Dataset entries

—————

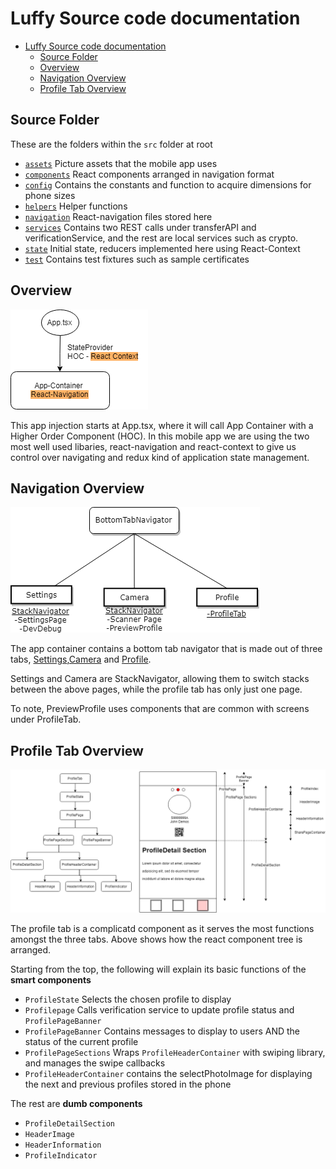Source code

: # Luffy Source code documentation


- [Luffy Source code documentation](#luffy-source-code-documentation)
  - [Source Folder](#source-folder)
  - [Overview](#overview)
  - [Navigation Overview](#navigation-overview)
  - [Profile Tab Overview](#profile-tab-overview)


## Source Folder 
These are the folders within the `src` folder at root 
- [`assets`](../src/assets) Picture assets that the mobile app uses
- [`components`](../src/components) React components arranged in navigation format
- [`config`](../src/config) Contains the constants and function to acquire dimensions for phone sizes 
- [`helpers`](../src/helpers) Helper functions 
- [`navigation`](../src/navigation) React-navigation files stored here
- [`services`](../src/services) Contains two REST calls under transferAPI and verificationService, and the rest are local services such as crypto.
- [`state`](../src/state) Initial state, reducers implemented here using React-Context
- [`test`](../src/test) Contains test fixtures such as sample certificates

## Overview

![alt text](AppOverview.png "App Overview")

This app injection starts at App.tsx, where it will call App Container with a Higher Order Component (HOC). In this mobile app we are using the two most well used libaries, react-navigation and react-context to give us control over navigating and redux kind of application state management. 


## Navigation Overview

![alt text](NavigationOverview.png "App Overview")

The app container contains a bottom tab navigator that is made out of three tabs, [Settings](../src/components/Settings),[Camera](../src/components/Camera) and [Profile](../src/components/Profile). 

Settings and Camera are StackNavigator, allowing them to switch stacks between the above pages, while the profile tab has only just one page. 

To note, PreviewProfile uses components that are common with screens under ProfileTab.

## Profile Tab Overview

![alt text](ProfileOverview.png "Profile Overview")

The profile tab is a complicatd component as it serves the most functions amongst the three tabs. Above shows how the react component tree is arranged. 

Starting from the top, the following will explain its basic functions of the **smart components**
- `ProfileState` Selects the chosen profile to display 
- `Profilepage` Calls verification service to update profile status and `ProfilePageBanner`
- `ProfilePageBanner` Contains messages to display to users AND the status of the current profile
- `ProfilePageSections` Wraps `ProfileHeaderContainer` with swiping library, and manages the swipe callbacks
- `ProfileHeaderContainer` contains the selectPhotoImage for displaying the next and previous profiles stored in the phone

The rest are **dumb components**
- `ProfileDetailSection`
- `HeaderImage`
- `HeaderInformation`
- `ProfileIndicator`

—————

WORK INSTRUCTION>
When copying the data above, repeat every word exactly and drop the pictures.

RESULT FOR THIS EXERCISE>
Source code

: # Luffy Source code documentation


- [Luffy Source code documentation](#luffy-source-code-documentation)
  - [Source Folder](#source-folder)
  - [Overview](#overview)
  - [Navigation Overview](#navigation-overview)
  - [Profile Tab Overview](#profile-tab-overview)


## Source Folder 
These are the folders within the `src` folder at root 
- [`assets`](../src/assets) Picture assets that the mobile app uses
- [`components`](../src/components) React components arranged in navigation format
- [`config`](../src/config) Contains the constants and function to acquire dimensions for phone sizes 
- [`helpers`](../src/helpers) Helper functions 
- [`navigation`](../src/navigation) React-navigation files stored here
- [`services`](../src/services) Contains two REST calls under transferAPI and verificationService, and the rest are local services such as crypto.
- [`state`](../src/state) Initial state, reducers implemented here using React-Context
- [`test`](../src/test) Contains test fixtures such as sample certificates

## Overview

![alt text](AppOverview.png "App Overview")

This app injection starts at App.tsx, where it will call App Container with a Higher Order Component (HOC). In this mobile app we are using the two most well used libaries, react-navigation and react-context to give us control over navigating and redux kind of application state management. 


## Navigation Overview

![alt text](NavigationOverview.png "App Overview")

The app container contains a bottom tab navigator that is made out of three tabs, [Settings](../src/components/Settings),[Camera](../src/components/Camera) and [Profile](../src/components/Profile). 

Settings and Camera are StackNavigator, allowing them to switch stacks between the above pages, while the profile tab has only just one page. 

To note, PreviewProfile uses components that are common with screens under ProfileTab.

## Profile Tab Overview

![alt text](ProfileOverview.png "Profile Overview")

The profile tab is a complicatd component as it serves the most functions amongst the three tabs. Above shows how the react component tree is arranged. 

Starting from the top, the following will explain its basic functions of the **smart components**
- `ProfileState` Selects the chosen profile to display 
- `Profilepage` Calls verification service to update profile status and `ProfilePageBanner`
- `ProfilePageBanner` Contains messages to display to users AND the status of the current profile
- `ProfilePageSections` Wraps `ProfileHeaderContainer` with swiping library, and manages the swipe callbacks
- `ProfileHeaderContainer` contains the selectPhotoImage for displaying the next and previous profiles stored in the phone

The rest are **dumb components**
- `ProfileDetailSection`
- `HeaderImage`
- `HeaderInformation`
- `ProfileIndicator`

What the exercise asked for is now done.